With your spending goals always in sight, you’ll resist the temptation to spend on minor things that strike you on the spur of the moment, otherwise known as impulse buys. Setting up a budget helps you keep important goals in perspective, resisting the temptation to spend on non-priority items.

3. Your Credit Score Keeps Dropping

Overspending is likely to hit your credit score badly. Missed and late payments are the main causes of bad credit scores, with 35% of scores deriving from one’s payment history. Overspending also raises your debt balances. Keep your credit card debt below 30% of your credit limit. High credit card balances could adversely affect your credit score. This is bad news since poor credit scores will make it difficult to qualify for other credit products such as loans, and where you qualify, the interest rates are punitively high.

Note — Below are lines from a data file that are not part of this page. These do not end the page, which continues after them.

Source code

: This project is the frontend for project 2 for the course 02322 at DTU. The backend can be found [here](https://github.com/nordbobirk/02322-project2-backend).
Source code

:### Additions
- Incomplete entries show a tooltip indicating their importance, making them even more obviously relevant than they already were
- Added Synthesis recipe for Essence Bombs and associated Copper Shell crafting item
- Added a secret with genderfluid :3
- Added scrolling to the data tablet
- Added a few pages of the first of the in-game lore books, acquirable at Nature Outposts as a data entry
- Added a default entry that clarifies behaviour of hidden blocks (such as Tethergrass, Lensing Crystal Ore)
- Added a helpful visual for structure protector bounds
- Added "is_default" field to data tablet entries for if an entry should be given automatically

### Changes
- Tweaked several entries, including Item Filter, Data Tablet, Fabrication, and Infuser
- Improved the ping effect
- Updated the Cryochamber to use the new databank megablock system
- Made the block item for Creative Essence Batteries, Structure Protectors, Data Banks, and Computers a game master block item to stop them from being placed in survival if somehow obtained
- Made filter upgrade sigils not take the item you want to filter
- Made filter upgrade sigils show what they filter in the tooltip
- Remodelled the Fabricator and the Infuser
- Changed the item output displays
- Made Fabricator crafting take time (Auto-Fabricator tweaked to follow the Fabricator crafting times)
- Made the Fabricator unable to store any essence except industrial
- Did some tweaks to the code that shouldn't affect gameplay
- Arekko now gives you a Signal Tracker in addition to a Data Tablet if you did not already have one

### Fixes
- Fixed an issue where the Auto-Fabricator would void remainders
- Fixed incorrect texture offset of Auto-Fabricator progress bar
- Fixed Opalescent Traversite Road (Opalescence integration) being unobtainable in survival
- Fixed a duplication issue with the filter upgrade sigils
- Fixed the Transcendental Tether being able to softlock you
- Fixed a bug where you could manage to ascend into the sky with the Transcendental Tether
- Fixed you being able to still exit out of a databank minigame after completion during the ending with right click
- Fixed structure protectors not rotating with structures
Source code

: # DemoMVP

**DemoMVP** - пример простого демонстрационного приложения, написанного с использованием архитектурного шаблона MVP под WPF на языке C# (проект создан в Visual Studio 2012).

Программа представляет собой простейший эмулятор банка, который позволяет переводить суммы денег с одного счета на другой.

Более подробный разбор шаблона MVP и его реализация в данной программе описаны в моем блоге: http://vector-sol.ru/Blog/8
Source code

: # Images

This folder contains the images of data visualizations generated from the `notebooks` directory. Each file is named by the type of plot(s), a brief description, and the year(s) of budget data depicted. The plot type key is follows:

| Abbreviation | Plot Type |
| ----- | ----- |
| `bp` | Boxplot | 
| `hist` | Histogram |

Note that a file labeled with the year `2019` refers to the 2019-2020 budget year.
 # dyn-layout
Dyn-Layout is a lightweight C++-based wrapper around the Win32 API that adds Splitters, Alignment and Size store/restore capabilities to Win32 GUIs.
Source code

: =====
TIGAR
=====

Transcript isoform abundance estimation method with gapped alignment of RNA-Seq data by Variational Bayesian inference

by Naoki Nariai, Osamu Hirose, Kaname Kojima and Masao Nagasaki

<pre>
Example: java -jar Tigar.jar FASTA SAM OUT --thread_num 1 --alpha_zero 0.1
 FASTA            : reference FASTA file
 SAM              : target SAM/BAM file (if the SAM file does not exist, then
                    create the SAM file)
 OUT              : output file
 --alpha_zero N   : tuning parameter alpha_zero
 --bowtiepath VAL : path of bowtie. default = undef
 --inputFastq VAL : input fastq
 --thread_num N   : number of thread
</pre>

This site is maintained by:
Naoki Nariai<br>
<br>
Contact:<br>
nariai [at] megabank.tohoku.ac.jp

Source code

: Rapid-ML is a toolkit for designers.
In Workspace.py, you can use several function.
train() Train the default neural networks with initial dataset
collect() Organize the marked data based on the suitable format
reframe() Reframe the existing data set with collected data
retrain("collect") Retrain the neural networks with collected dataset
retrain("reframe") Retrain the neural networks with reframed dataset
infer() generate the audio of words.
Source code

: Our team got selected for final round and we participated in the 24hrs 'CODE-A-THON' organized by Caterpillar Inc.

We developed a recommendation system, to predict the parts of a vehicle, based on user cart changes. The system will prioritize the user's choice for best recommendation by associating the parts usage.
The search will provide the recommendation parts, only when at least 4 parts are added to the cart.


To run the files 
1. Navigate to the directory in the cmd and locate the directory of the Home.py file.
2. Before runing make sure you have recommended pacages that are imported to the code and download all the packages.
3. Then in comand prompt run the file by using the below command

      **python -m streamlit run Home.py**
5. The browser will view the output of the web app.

4. You Constantly Max Out Your Credit Cards

You need help if you keep maxing out credit cards. This is the clearest sign you’re overspending. The higher credit limit is there to ensure you don’t get anywhere near it. Another sign your spending habits are wanting is if you keep juggling between cards to find one with adequate credit for a new purchase. By the time you get to this point, you’re in serious financial trouble, and your credit score will suffer. Getting out of debt is arduous if your debt balances are too high.

5. You Have No Savings

The root cause of a lack of emergency savings is poor spending habits.  If you currently find it difficult to settle your bills, how would you fare should you suddenly find yourself in a financial crisis? To withstand financial emergencies tomorrow, build up your savings today.

People can behave in ways they may not normally, simply to get out of debt. This can include hustles such as drug trafficking, even though drug possession on state charges carries a sentence of about 20 months. Get out of debt today by avoiding spending impulsively, and then start saving, little by little, and you’ll soon achieve personal finance stability. Good luck!